Activity ▸
Print nothing but the lines from the start of the listing below through the line that contains "A Review and". Do not include the pictures.

Supplied information ▸
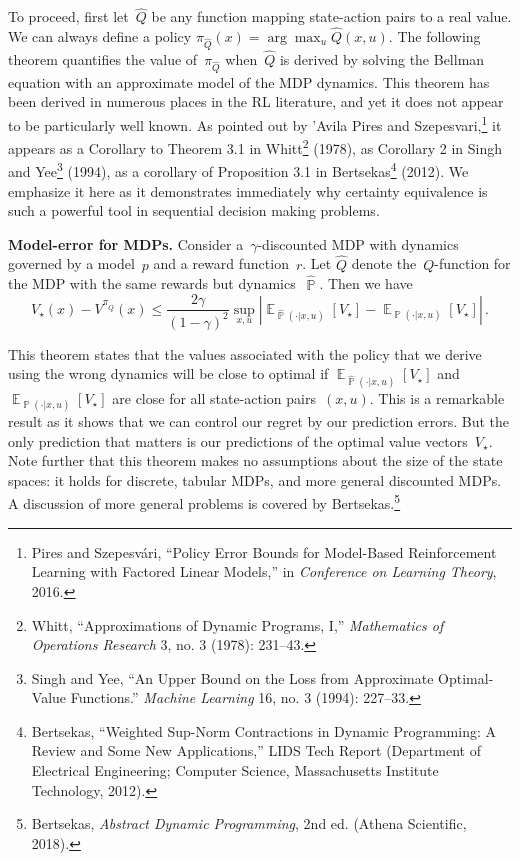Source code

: \documentclass{tufte-book}
\begin{document}
To proceed, first let~\(\hat{Q}\) be any function mapping state-action
pairs to a real value. We can always define a policy
\(\pi_{\hat{Q}}(x) = \arg \max_u \hat{Q}(x,u)\). The following theorem
quantifies the value of~\(\pi_{\hat{Q}}\) when~\(\hat{Q}\) is derived by
solving the Bellman equation with an approximate model of the MDP
dynamics. This theorem has been derived in numerous places in the RL
literature, and yet it does not appear to be particularly well known. As
pointed out by 'Avila Pires and Szepesvari,\footnote{Pires and
  Szepesvári, {``Policy Error Bounds for Model-Based Reinforcement
  Learning with Factored Linear Models,''} in \emph{Conference on
  Learning Theory}, 2016.} it appears as a Corollary to Theorem 3.1 in
Whitt\footnote{Whitt, {``Approximations of Dynamic Programs, {I},''}
  \emph{Mathematics of Operations Research} 3, no. 3 (1978): 231--43.}
(1978), as Corollary 2 in Singh and Yee\footnote{Singh and Yee, {``An
  Upper Bound on the Loss from Approximate Optimal-Value Functions.''}
  \emph{Machine Learning} 16, no. 3 (1994): 227--33.} (1994), as a
corollary of Proposition 3.1 in Bertsekas\footnote{Bertsekas,
  {``Weighted Sup-Norm Contractions in Dynamic Programming: A Review and
  Some New Applications,''} LIDS Tech Report (Department of Electrical
  Engineering; Computer Science, Massachusetts Institute Technology,
  2012).} (2012). We emphasize it here as it demonstrates immediately
why certainty equivalence is such a powerful tool in sequential decision
making problems.

\begin{Theorem}

\textbf{Model-error for MDPs.} Consider a~\(\gamma\)-discounted MDP with
dynamics governed by a model~\(p\) and a reward function~\(r\). Let
\(\hat{Q}\) denote the~\(Q\)-function for the MDP with the same rewards
but dynamics~\(\hat{\mathop\mathbb{P}}\). Then we have \[
 V_\star(x)-V^{\pi_{\hat{Q}}}(x)  \leq \frac{2\gamma}{(1-\gamma)^2} \sup_{x,u} \left| \mathop\mathbb{E}_{\hat{\mathop\mathbb{P}}(\cdot|x,u)}[V_\star] - \mathop\mathbb{E}_{\mathop\mathbb{P} (\cdot|x,u)}[V_\star] \right|\,.
\]

\end{Theorem}

This theorem states that the values associated with the policy that we
derive using the wrong dynamics will be close to optimal if
\(\mathop\mathbb{E}_{\hat{\mathop\mathbb{P}}(\cdot|x,u)}[V_\star]\)
and~\(\mathop\mathbb{E}_{\mathop\mathbb{P} (\cdot|x,u)}[V_\star]\) are
close for all state-action pairs~\((x,u)\). This is a remarkable result
as it shows that we can control our regret by our prediction errors. But
the only prediction that matters is our predictions of the optimal value
vectors~\(V_\star\). Note further that this theorem makes no assumptions
about the size of the state spaces: it holds for discrete, tabular MDPs,
and more general discounted MDPs. A discussion of more general problems
is covered by Bertsekas.\footnote{Bertsekas, \emph{Abstract Dynamic
  Programming}, 2nd ed. (Athena Scientific, 2018).}
\end{document}
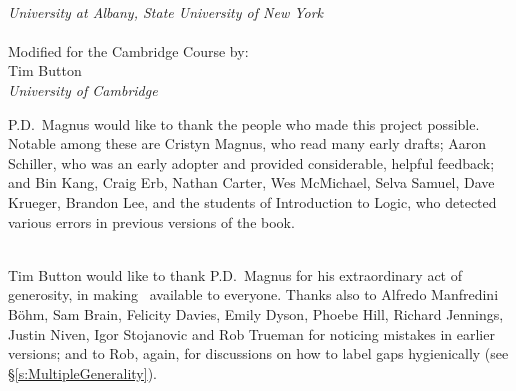 \thispagestyle{empty}

\vfill

\noindent\hfill {\HUGE\forallxcam}

\vfill


\\
\emph{University at Albany, State University of New York}\\
\\
Modified for the Cambridge Course by:\\Tim Button\\
\emph{University of Cambridge}




\newpage
\thispagestyle{empty}%
\noindent P.D.\ Magnus would like to thank the people who made this project possible. Notable among these are Cristyn Magnus, who read many early drafts; Aaron Schiller, who was an early adopter and provided considerable, helpful feedback; {and} Bin Kang, Craig Erb, Nathan Carter, Wes McMichael, Selva Samuel,  Dave Krueger, Brandon Lee, and the students of Introduction to Logic, who detected various errors in previous versions of the book.

\
\\
Tim Button would like to thank P.D.\ Magnus for his extraordinary act of generosity, in making \forallx\ available to everyone. Thanks also to Alfredo Manfredini B\"{o}hm, Sam Brain, Felicity Davies, Emily Dyson, Phoebe Hill, Richard Jennings, Justin Niven, Igor Stojanovic and Rob Trueman for noticing mistakes in earlier versions; and to Rob, again, for discussions on how to label gaps hygienically (see \S\ref{s:MultipleGenerality}).

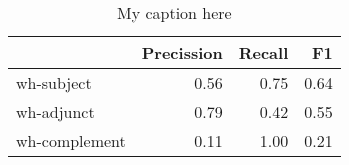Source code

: \begin{table}[!ht]
\centering
\begin{tabular}{lrrr}
\toprule
{} &  Precission &  Recall &   F1 \\
\midrule
wh-subject    &        0.56 &    0.75 & 0.64 \\
wh-adjunct    &        0.79 &    0.42 & 0.55 \\
wh-complement &        0.11 &    1.00 & 0.21 \\
\bottomrule
\end{tabular}
\caption{My caption here}
\label{tab:WH-ocd-combined-F1}
\end{table}
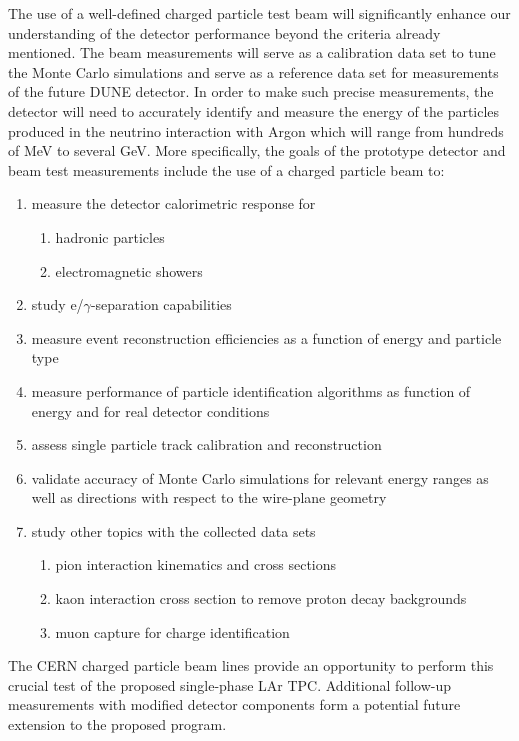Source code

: The use of a well-defined charged particle test beam will significantly enhance our understanding of the detector performance beyond the criteria already mentioned.
The beam measurements will serve as a calibration data set to tune the Monte Carlo simulations and serve as a reference data set for measurements of the future DUNE detector. 
%
In order to make such precise measurements, the detector will need to accurately identify and measure the energy of the particles produced in the neutrino interaction with Argon which will range from hundreds of MeV to several GeV.
%
More specifically, the goals of the prototype detector and beam test measurements include the use of a charged particle beam to:
\begin{enumerate}
\item measure the detector calorimetric response for
\begin{enumerate}
	\item hadronic particles
	\item electromagnetic showers
\end{enumerate}
\item study e/$\gamma$-separation capabilities
\item measure event reconstruction efficiencies as a function of energy and particle type
\item measure performance of particle identification algorithms as function of energy and for real detector conditions
\item assess single particle track calibration and reconstruction
\item validate accuracy of Monte Carlo simulations for relevant energy ranges as well as directions with respect to the wire-plane geometry

\item study other topics with the collected data sets
 \begin{enumerate}
    \item pion interaction kinematics and cross sections
    \item kaon interaction cross section to remove proton decay backgrounds
    \item muon capture for charge identification
 \end{enumerate}
\end{enumerate}
%
The CERN charged particle beam lines provide an opportunity to perform this crucial test of the 
proposed single-phase LAr TPC.
%
%
Additional follow-up measurements with modified detector components form a potential future extension 
to the proposed program.\\


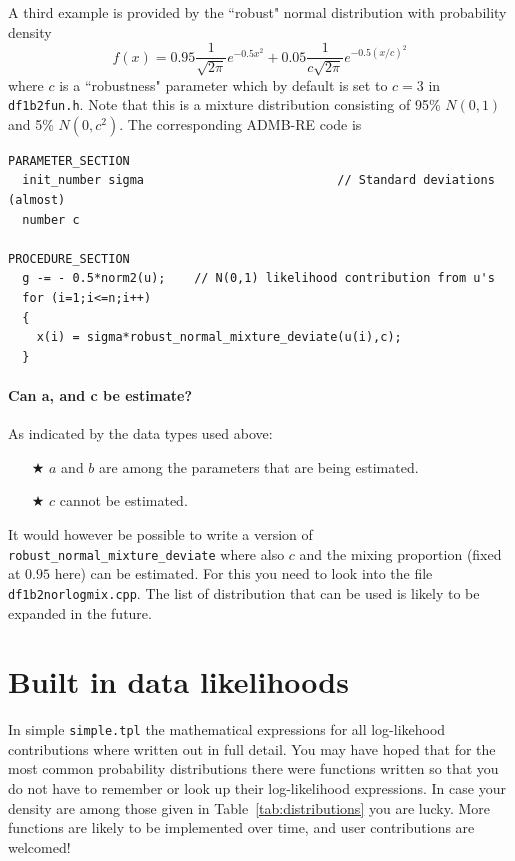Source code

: \documentclass[12pt,letter,reqno]{book}
\begin{document}
A third example is provided by the ``robust" normal distribution with probability density
$$
  f(x) = 0.95\frac{1}{\sqrt{2\pi}}e^{-0.5x^2}
         + 0.05\frac{1}{c\sqrt{2\pi}}e^{-0.5(x/c)^2}
$$
where $c$ is a ``robustness" parameter which by default is set to $c=3$ in \texttt{df1b2fun.h}.
Note that this is a mixture distribution consisting of 95\% $N(0,1)$ and 5\% $N(0,c^2)$.
The corresponding ADMB-RE code is
\begin{lstlisting}
PARAMETER_SECTION
  init_number sigma                           // Standard deviations (almost)
  number c

PROCEDURE_SECTION
  g -= - 0.5*norm2(u);    // N(0,1) likelihood contribution from u's
  for (i=1;i<=n;i++) 
  {
    x(i) = sigma*robust_normal_mixture_deviate(u(i),c);        
  }

\end{lstlisting}

\paragraph{Can a, and c be estimate?}
As indicated by the data types used above:
\begin{itemize}
\item[$\bigstar$] 
    $a$ and $b$ are among the parameters that are being estimated.
\item[$\bigstar$] 
    $c$ cannot be estimated.
\end{itemize}
It would however be possible to write a version of \texttt{robust\_normal\_mixture\_deviate}
where also $c$ and the mixing proportion (fixed at $0.95$ here) can be estimated.
For this you need to look into the file \texttt{df1b2norlogmix.cpp}.
The list of distribution that can be used is likely to be expanded in the future.

\section{Built in data likelihoods}
In simple \texttt{simple.tpl} the mathematical expressions for all log-likehood contributions
where written out in full detail. You may have hoped that for the most common
probability distributions there were functions written so that
you do not have to remember or look up their log-likelihood expressions. In case your
density are among those given in Table~\ref{tab:distributions} you are
lucky. More functions are likely to be implemented over time,
and user contributions are welcomed!
\end{document}
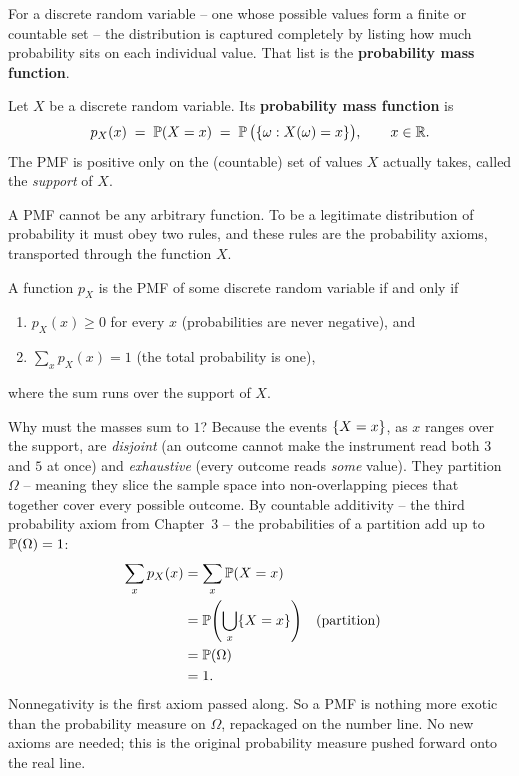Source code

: For a discrete random variable -- one whose possible values form a finite or countable
set -- the distribution is captured completely by listing how much probability sits on
each individual value. That list is the \textbf{probability mass function}.

\begin{definition}
\label{ch06:def-pmf}
Let $X$ be a discrete random variable. Its \textbf{probability mass function} is
\[
  p_X(x) \;=\; \P(X = x) \;=\; \P\big(\set{\omega : X(\omega) = x}\big),
  \qquad x \in \R.
\]
The PMF is positive only on the (countable) set of values $X$ actually takes, called
the \emph{support} of $X$.
\end{definition}

A PMF cannot be any arbitrary function. To be a legitimate distribution of probability it
must obey two rules, and these rules are the probability axioms, transported
through the function $X$.

\begin{proposition}
\label{ch06:prop-valid-pmf}
A function $p_X$ is the PMF of some discrete random variable if and only if
\begin{enumerate}
  \item $p_X(x) \ge 0$ for every $x$ (probabilities are never negative), and
  \item $\displaystyle\sum_{x} p_X(x) = 1$ (the total probability is one),
\end{enumerate}
where the sum runs over the support of $X$.
\end{proposition}

\begin{whybox}
Why must the masses sum to $1$? Because the events $\set{X = x}$, as $x$ ranges over
the support, are \emph{disjoint} (an outcome cannot make the instrument read both $3$
and $5$ at once) and \emph{exhaustive} (every outcome reads \emph{some} value). They
partition $\Omega$ -- meaning they slice the sample space into non-overlapping pieces
that together cover every possible outcome. By countable additivity -- the third
probability axiom from Chapter~3 -- the probabilities of a partition add up to
$\P(\Omega) = 1$:
\begin{align*}
  \sum_x p_X(x) &= \sum_x \P(X = x) \\
  &= \P\!\left(\bigcup_x \set{X=x}\right) &&\text{(partition)} \\
  &= \P(\Omega) \\
  &= 1.
\end{align*}
Nonnegativity is the first axiom passed along. So a PMF is nothing more
exotic than the probability measure on $\Omega$, repackaged on the number line. No new
axioms are needed; this is the original probability measure pushed forward onto
the real line.
\end{whybox}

Answer to the problem ▸
Source code

: \documentclass{tufte-book}
\begin{document}
To proceed, first let~\(\hat{Q}\) be any function mapping state-action
pairs to a real value. We can always define a policy
\(\pi_{\hat{Q}}(x) = \arg \max_u \hat{Q}(x,u)\). The following theorem
quantifies the value of~\(\pi_{\hat{Q}}\) when~\(\hat{Q}\) is derived by
solving the Bellman equation with an approximate model of the MDP
dynamics. This theorem has been derived in numerous places in the RL
literature, and yet it does not appear to be particularly well known. As
pointed out by 'Avila Pires and Szepesvari,\footnote{Pires and
  Szepesvári, {``Policy Error Bounds for Model-Based Reinforcement
  Learning with Factored Linear Models,''} in \emph{Conference on
  Learning Theory}, 2016.} it appears as a Corollary to Theorem 3.1 in
Whitt\footnote{Whitt, {``Approximations of Dynamic Programs, {I},''}
  \emph{Mathematics of Operations Research} 3, no. 3 (1978): 231--43.}
(1978), as Corollary 2 in Singh and Yee\footnote{Singh and Yee, {``An
  Upper Bound on the Loss from Approximate Optimal-Value Functions.''}
  \emph{Machine Learning} 16, no. 3 (1994): 227--33.} (1994), as a
corollary of Proposition 3.1 in Bertsekas\footnote{Bertsekas,
  {``Weighted Sup-Norm Contractions in Dynamic Programming: A Review and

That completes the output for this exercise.